De forma alguma – como em qualquer setor, diferentes aspetos da transição energética exigem diferentes tipos de conhecimento. O setor energético precisa de pessoas que possam comunicar (de várias maneiras!) a vasta escala do desafio e as muitas soluções; que possam considerar e implementar princípios ESG para garantir que um sistema energético mais sustentável seja realmente sustentável; que possam garantir que os projetos sejam comercialmente viáveis; e a lista continua. Os engenheiros são ótimos no que fazem, mas, como todos, não podem fazer tudo!
4) Quais foram os seus maiores momentos de satisfação ao trabalhar no setor energético?

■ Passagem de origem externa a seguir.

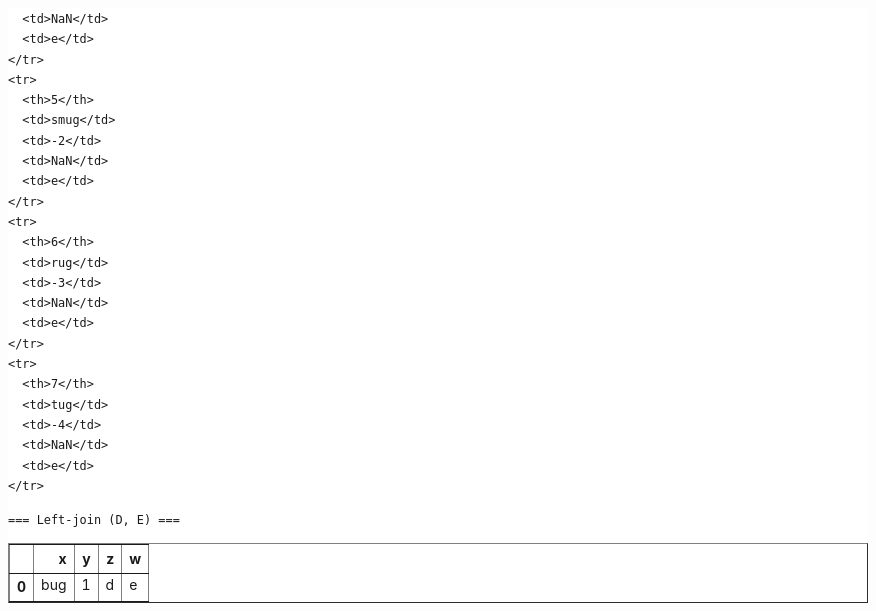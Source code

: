       <td>NaN</td>
      <td>e</td>
    </tr>
    <tr>
      <th>5</th>
      <td>smug</td>
      <td>-2</td>
      <td>NaN</td>
      <td>e</td>
    </tr>
    <tr>
      <th>6</th>
      <td>rug</td>
      <td>-3</td>
      <td>NaN</td>
      <td>e</td>
    </tr>
    <tr>
      <th>7</th>
      <td>tug</td>
      <td>-4</td>
      <td>NaN</td>
      <td>e</td>
    </tr>
  </tbody>
</table>
</div>


    
    === Left-join (D, E) ===
    


<div>
<style scoped>
    .dataframe tbody tr th:only-of-type {
        vertical-align: middle;
    }

    .dataframe tbody tr th {
        vertical-align: top;
    }

    .dataframe thead th {
        text-align: right;
    }
</style>
<table border="1" class="dataframe">
  <thead>
    <tr style="text-align: right;">
      <th></th>
      <th>x</th>
      <th>y</th>
      <th>z</th>
      <th>w</th>
    </tr>
  </thead>
  <tbody>
    <tr>
      <th>0</th>
      <td>bug</td>
      <td>1</td>
      <td>d</td>
      <td>e</td>
    </tr>
    <tr>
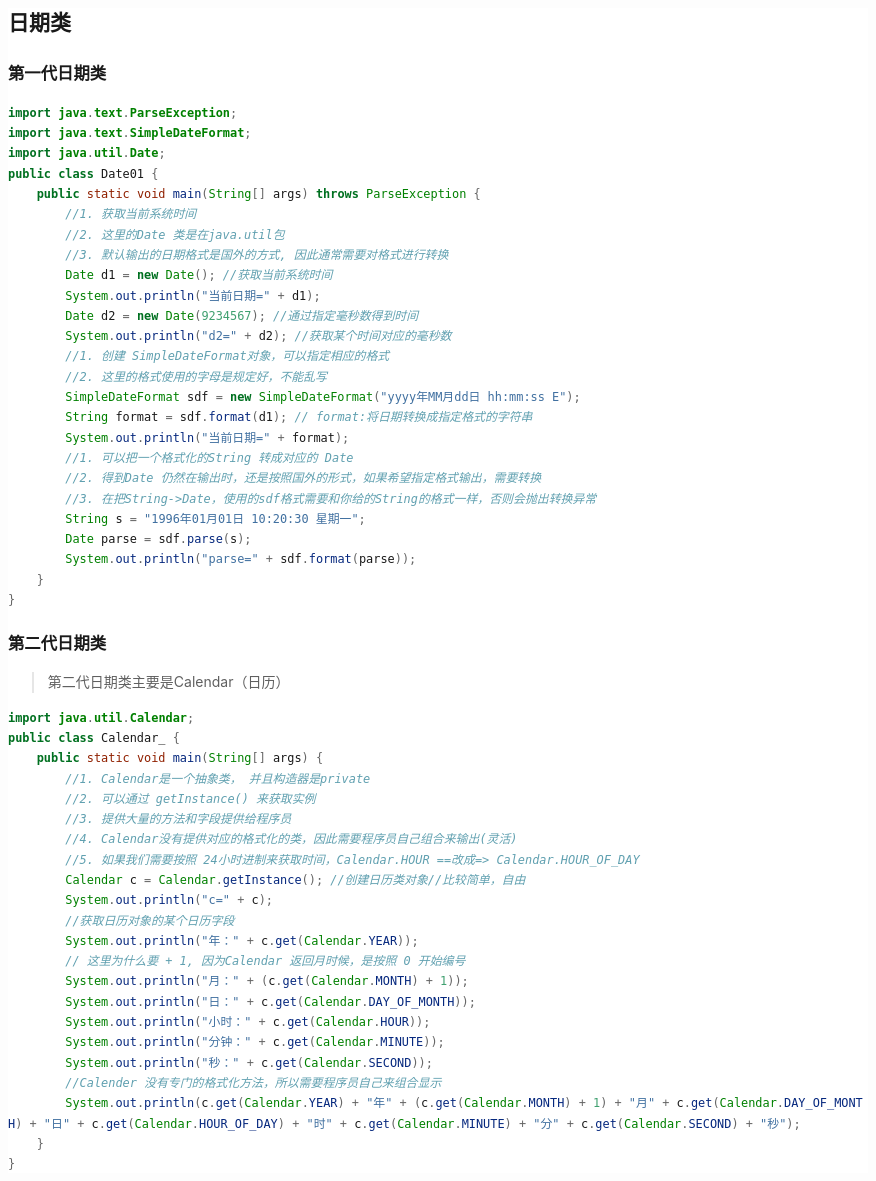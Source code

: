 

## 日期类

### 第一代日期类

```java
import java.text.ParseException;
import java.text.SimpleDateFormat;
import java.util.Date;
public class Date01 {
    public static void main(String[] args) throws ParseException {
        //1. 获取当前系统时间
        //2. 这里的Date 类是在java.util包
        //3. 默认输出的日期格式是国外的方式, 因此通常需要对格式进行转换
        Date d1 = new Date(); //获取当前系统时间
        System.out.println("当前日期=" + d1);
        Date d2 = new Date(9234567); //通过指定毫秒数得到时间
        System.out.println("d2=" + d2); //获取某个时间对应的毫秒数
        //1. 创建 SimpleDateFormat对象，可以指定相应的格式
        //2. 这里的格式使用的字母是规定好，不能乱写
        SimpleDateFormat sdf = new SimpleDateFormat("yyyy年MM月dd日 hh:mm:ss E");
        String format = sdf.format(d1); // format:将日期转换成指定格式的字符串
        System.out.println("当前日期=" + format);
        //1. 可以把一个格式化的String 转成对应的 Date
        //2. 得到Date 仍然在输出时，还是按照国外的形式，如果希望指定格式输出，需要转换
        //3. 在把String->Date，使用的sdf格式需要和你给的String的格式一样，否则会抛出转换异常
        String s = "1996年01月01日 10:20:30 星期一";
        Date parse = sdf.parse(s);
        System.out.println("parse=" + sdf.format(parse));
    }
}
```

### 第二代日期类

> 第二代日期类主要是Calendar（日历）

```java
import java.util.Calendar;
public class Calendar_ {
    public static void main(String[] args) {
        //1. Calendar是一个抽象类， 并且构造器是private
        //2. 可以通过 getInstance() 来获取实例
        //3. 提供大量的方法和字段提供给程序员
        //4. Calendar没有提供对应的格式化的类，因此需要程序员自己组合来输出(灵活)
        //5. 如果我们需要按照 24小时进制来获取时间，Calendar.HOUR ==改成=> Calendar.HOUR_OF_DAY
        Calendar c = Calendar.getInstance(); //创建日历类对象//比较简单，自由
        System.out.println("c=" + c);
        //获取日历对象的某个日历字段
        System.out.println("年：" + c.get(Calendar.YEAR));
        // 这里为什么要 + 1, 因为Calendar 返回月时候，是按照 0 开始编号
        System.out.println("月：" + (c.get(Calendar.MONTH) + 1));
        System.out.println("日：" + c.get(Calendar.DAY_OF_MONTH));
        System.out.println("小时：" + c.get(Calendar.HOUR));
        System.out.println("分钟：" + c.get(Calendar.MINUTE));
        System.out.println("秒：" + c.get(Calendar.SECOND));
        //Calender 没有专门的格式化方法，所以需要程序员自己来组合显示
        System.out.println(c.get(Calendar.YEAR) + "年" + (c.get(Calendar.MONTH) + 1) + "月" + c.get(Calendar.DAY_OF_MONTH) + "日" + c.get(Calendar.HOUR_OF_DAY) + "时" + c.get(Calendar.MINUTE) + "分" + c.get(Calendar.SECOND) + "秒");
    }
}
```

Adoro aprender coisas novas todos os dias e, como não sou cientista, tem sido muito bom voltar ao básico, entender como diferentes tecnologias funcionam e o que é considerado quando se pensa nas necessidades energéticas de um projeto. Também adorei aqueles momentos em que conversei com pessoas fora do trabalho sobre o setor energético, particularmente em relação a assuntos atuais, e percebi que tenho um bom domínio sobre o que está a acontecer num setor que realmente afeta a vida das pessoas.
5) O que gostaria que fosse diferente no setor energético?
Se eu pudesse fazer um pedido relacionado a este setor (além de mais esforços para substituir os combustíveis fósseis por recursos energéticos renováveis!), seria um aumento na diversidade de mentes colaborando para o futuro dos nossos sistemas energéticos. Provavelmente posso contar nos dedos das mãos o número de reuniões em que não fui a única mulher, o que diz muito! Isso pode ser desmoralizante, mas é um motivo forte para permanecer no setor, para ser pioneira na mudança. É claro que as mulheres não são a única minoria no setor energético, por isso há muito a fazer em vários aspetos. Como se trata de um setor tão crítico para a nossa existência, seria ótimo se mais pessoas de diferentes origens tivessem um lugar à mesa e encorajo vivamente qualquer pessoa que ache a transição/enigma energético interessante a candidatar-se a um cargo no setor.
Ficarei feliz em conversar com qualquer pessoa que esteja a pensar em seguir carreira no setor energético e queira saber mais!